Activity: Write out all of the entries below word for word.

Data items
◇ ◇ ◇

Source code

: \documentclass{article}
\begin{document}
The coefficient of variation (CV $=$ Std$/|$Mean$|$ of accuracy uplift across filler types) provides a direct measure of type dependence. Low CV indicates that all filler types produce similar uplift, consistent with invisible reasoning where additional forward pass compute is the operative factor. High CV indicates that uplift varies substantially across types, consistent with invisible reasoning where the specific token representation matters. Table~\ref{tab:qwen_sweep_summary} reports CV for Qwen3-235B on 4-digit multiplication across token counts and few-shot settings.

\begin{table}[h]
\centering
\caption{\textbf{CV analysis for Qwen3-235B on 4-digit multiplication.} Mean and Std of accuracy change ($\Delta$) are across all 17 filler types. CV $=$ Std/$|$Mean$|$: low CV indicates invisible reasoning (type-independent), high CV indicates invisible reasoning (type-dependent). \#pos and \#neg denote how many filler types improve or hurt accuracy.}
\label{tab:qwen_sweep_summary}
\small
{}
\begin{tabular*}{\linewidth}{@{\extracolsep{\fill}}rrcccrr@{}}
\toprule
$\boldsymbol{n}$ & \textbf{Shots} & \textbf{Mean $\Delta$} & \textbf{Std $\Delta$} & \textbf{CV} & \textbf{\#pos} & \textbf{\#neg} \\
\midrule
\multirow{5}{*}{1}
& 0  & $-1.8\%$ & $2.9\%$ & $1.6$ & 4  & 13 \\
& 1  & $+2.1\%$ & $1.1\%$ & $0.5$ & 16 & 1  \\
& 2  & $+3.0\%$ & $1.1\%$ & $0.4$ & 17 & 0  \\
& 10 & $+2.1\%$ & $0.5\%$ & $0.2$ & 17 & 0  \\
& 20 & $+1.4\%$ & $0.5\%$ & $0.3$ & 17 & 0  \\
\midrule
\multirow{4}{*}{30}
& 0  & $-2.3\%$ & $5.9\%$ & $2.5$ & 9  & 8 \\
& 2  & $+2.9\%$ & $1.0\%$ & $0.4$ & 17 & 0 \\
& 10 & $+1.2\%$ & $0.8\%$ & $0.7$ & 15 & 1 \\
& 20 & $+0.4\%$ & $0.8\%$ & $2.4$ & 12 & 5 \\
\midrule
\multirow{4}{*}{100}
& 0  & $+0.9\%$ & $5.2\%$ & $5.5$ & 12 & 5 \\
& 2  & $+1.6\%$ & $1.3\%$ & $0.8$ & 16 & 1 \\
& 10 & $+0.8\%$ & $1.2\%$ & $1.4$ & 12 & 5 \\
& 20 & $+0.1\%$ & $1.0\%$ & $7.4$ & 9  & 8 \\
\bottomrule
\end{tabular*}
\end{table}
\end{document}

◇ ◇ ◇

Exercise result:
Source code

: \documentclass{article}
\begin{document}
The coefficient of variation (CV $=$ Std$/|$Mean$|$ of accuracy uplift across filler types) provides a direct measure of type dependence. Low CV indicates that all filler types produce similar uplift, consistent with invisible reasoning where additional forward pass compute is the operative factor. High CV indicates that uplift varies substantially across types, consistent with invisible reasoning where the specific token representation matters. Table~\ref{tab:qwen_sweep_summary} reports CV for Qwen3-235B on 4-digit multiplication across token counts and few-shot settings.

\begin{table}[h]
\centering
\caption{\textbf{CV analysis for Qwen3-235B on 4-digit multiplication.} Mean and Std of accuracy change ($\Delta$) are across all 17 filler types. CV $=$ Std/$|$Mean$|$: low CV indicates invisible reasoning (type-independent), high CV indicates invisible reasoning (type-dependent). \#pos and \#neg denote how many filler types improve or hurt accuracy.}
\label{tab:qwen_sweep_summary}
\small
{}
\begin{tabular*}{\linewidth}{@{\extracolsep{\fill}}rrcccrr@{}}
\toprule
$\boldsymbol{n}$ & \textbf{Shots} & \textbf{Mean $\Delta$} & \textbf{Std $\Delta$} & \textbf{CV} & \textbf{\#pos} & \textbf{\#neg} \\
\midrule
\multirow{5}{*}{1}
& 0  & $-1.8\%$ & $2.9\%$ & $1.6$ & 4  & 13 \\
& 1  & $+2.1\%$ & $1.1\%$ & $0.5$ & 16 & 1  \\
& 2  & $+3.0\%$ & $1.1\%$ & $0.4$ & 17 & 0  \\
& 10 & $+2.1\%$ & $0.5\%$ & $0.2$ & 17 & 0  \\
& 20 & $+1.4\%$ & $0.5\%$ & $0.3$ & 17 & 0  \\
\midrule
\multirow{4}{*}{30}
& 0  & $-2.3\%$ & $5.9\%$ & $2.5$ & 9  & 8 \\
& 2  & $+2.9\%$ & $1.0\%$ & $0.4$ & 17 & 0 \\
& 10 & $+1.2\%$ & $0.8\%$ & $0.7$ & 15 & 1 \\
& 20 & $+0.4\%$ & $0.8\%$ & $2.4$ & 12 & 5 \\
\midrule
\multirow{4}{*}{100}
& 0  & $+0.9\%$ & $5.2\%$ & $5.5$ & 12 & 5 \\
& 2  & $+1.6\%$ & $1.3\%$ & $0.8$ & 16 & 1 \\
& 10 & $+0.8\%$ & $1.2\%$ & $1.4$ & 12 & 5 \\
& 20 & $+0.1\%$ & $1.0\%$ & $7.4$ & 9  & 8 \\
\bottomrule
\end{tabular*}
\end{table}
\end{document}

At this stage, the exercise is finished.